How one teacher developed buy-in and empathy in her students
When learning specialist Chelsea started planning for the first-year seminar she teaches, she started with what she calls “market research.” She talked to the students’ 8th grade teachers and asked what they were most concerned about for the students as they moved up to high school. It would be a big transition for this group in particular – they had gone through two years of COVID-19 disruptions and hadn’t had a normal school experience since the 5th or 6th grade. In addition to their academics, Chelsea wanted the seminar to focus on their social and emotional development.
“I heard across the board before I even had them that empathy is lacking in these kids,” Chelsea recalls. “So I was like, ok, I got this, I can do this.”
The first-year seminar is intended to help students embody the school’s core values: authenticity, respect, curiosity, kindness, and agency.
“I would come in super excited with these team building activities that we were going to do and it would just completely blow up in my face,” Chelsea says.
One lesson in particular – a cup challenge – did not go according to plan. Students are each given a piece of yarn that is attached to a rubber band. Using the yarn together, they need to pull the rubber band around a plastic cup and while still only holding the yarn, stack the cups to build a tower. While some students completed the task, others struggled. For Chelsea, it was the moment when she realized that the students didn’t trust each other, despite the fact many of the students had been together since kindergarten and they were in a presumed safe space.
“That’s when I went exploring for how to build empathy in teenagers, and how to build buy-in from students at the high school level,” Chelsea said. “And that’s when I found Making Caring Common.”
Chelsea started with our Listening Deeply Strategy for educators. It’s an in-depth lesson plan that allows students to practice being active, authentic listeners with a partner–listening to make the speaker feel heard without reciprocating in the conversation. In turn, it also raises the speakers’ comfort level with sharing and expressing their emotions.
Chelsea paired the students up and assigned a topic, like vegetarianism, and roles. For example, Partner A talks for two uninterrupted minutes, then Partner B engages in dialogue for one to two minutes. Then, they switch roles.
“Now we've been doing it so much, they know when they sit down there's going to be a topic. I pair them up differently every time and they know what the expectation is,” Chelsea says.
Understanding the roles and expectations has allowed the students to focus, spend less time in the practice itself, and more time learning what it means to be an active listener.
“I can say ‘give me an example of where India was using her body language to show Owen that she was really listening,’ and they'll answer ‘she was nodding or she smiled when you said something funny. Her body was turned towards him,” Chelsea says. “Now it's easy for them to come up with these things and notice them.”
Now that they have active listening down, Chelsea has been able to spend more time focusing on empathy and how skills that her students learn in seminar can transfer into other classrooms, and the community. Chelsea also incorporated our daily check-in survey and our Circle of Concern resources to help students expand their empathy.
“We had some interesting conversations about things like ‘how am I going to change the way I act to the cashier at Target?’,” Chelsea explains. “[There’s a difference] between saying ‘hi, thank you,’ and saying ‘I really like your scarf.’ Little comments like that can make such a difference for somebody.”
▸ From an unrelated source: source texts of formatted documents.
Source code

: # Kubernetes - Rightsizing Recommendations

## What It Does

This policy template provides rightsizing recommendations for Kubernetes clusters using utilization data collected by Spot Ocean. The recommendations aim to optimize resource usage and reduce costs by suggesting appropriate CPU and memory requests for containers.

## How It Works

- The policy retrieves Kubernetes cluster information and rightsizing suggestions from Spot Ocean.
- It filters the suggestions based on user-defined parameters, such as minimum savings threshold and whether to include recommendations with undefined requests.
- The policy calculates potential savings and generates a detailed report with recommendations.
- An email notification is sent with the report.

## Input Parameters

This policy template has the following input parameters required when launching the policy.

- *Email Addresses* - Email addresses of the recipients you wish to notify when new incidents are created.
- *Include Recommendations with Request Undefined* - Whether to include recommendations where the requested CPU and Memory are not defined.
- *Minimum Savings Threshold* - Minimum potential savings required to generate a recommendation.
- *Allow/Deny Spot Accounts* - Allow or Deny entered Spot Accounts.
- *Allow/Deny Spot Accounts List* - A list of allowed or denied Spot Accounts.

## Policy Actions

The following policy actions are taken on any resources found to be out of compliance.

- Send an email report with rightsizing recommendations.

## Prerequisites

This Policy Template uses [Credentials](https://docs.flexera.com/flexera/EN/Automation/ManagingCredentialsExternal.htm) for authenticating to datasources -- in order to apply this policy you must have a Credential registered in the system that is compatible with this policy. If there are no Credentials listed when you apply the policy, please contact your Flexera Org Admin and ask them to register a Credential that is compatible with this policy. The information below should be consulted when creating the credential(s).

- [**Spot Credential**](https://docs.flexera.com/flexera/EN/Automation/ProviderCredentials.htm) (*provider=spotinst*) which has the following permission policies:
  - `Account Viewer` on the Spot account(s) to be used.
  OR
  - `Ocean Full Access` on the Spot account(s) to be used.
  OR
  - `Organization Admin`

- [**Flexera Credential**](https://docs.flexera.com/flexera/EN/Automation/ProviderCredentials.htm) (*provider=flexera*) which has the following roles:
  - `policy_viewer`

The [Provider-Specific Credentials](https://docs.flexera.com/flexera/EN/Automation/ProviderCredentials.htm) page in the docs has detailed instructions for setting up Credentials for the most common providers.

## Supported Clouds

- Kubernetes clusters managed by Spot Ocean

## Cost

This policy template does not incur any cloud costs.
The results over time have been exactly what Chelsea had hoped for. Students who didn’t take lessons seriously at first have now bought into not just Chelsea’s seminar, but also their core classes like English and History. Chelsea has heard from her fellow teachers that students who have taken her seminar are more focused, more participatory, and better listeners. They’ve also become more open to sharing in the class survey – students who used to check in with one-word answers are now taking the time to share more – in and outside of class.
“Now I have kids waving through my window all the time wanting to just check in,” Chelsea laughs.
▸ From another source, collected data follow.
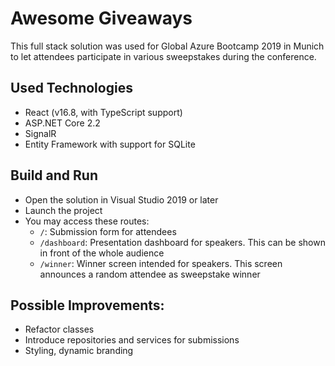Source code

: # Awesome Giveaways
This full stack solution was used for Global Azure Bootcamp 2019 in Munich to let attendees participate in various sweepstakes during the conference.

## Used Technologies
- React (v16.8, with TypeScript support)
- ASP.NET Core 2.2
- SignalR
- Entity Framework with support for SQLite

## Build and Run
- Open the solution in Visual Studio 2019 or later
- Launch the project
- You may access these routes:
  - `/`: Submission form for attendees
  - `/dashboard`: Presentation dashboard for speakers. This can be shown in front of the whole audience
  - `/winner`: Winner screen intended for speakers. This screen announces a random attendee as sweepstake winner 

## Possible Improvements:
- Refactor classes
- Introduce repositories and services for submissions
- Styling, dynamic branding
Chelsea’s experience isn’t unique, explains MCC’s Senior Project Manager of our Caring Schools Network Glenn Manning. The resources Chelsea used in her classroom are just a fraction of the resources he regularly uses with the dozens of schools who are formally part of the Caring Schools Network (CSN).
“When schools, students, and families work together to create more caring and just communities, we see decreases in nastiness, bigotry, harassment, and other problem behaviors,” says Glenn Manning, Senior Project Manager for the CSN. “We also see increases in students’ academic success, in their social and emotional skills, and in ethical capacities, such as the ability to listen deeply to and care for those who are different from them.”
Chelsea agrees that her focus on empathy with students is important for the classroom, but that she hopes it goes beyond that, too.
“I think especially in high school, there are a lot of reasons to be very self-focused,” Chelsea says. “But if you ask any teacher, they're going to say the most important thing that they hope their kids take away from the work that they do is how to be a good person in this world. So I'll be holding them accountable for that, even when I'm not teaching them.”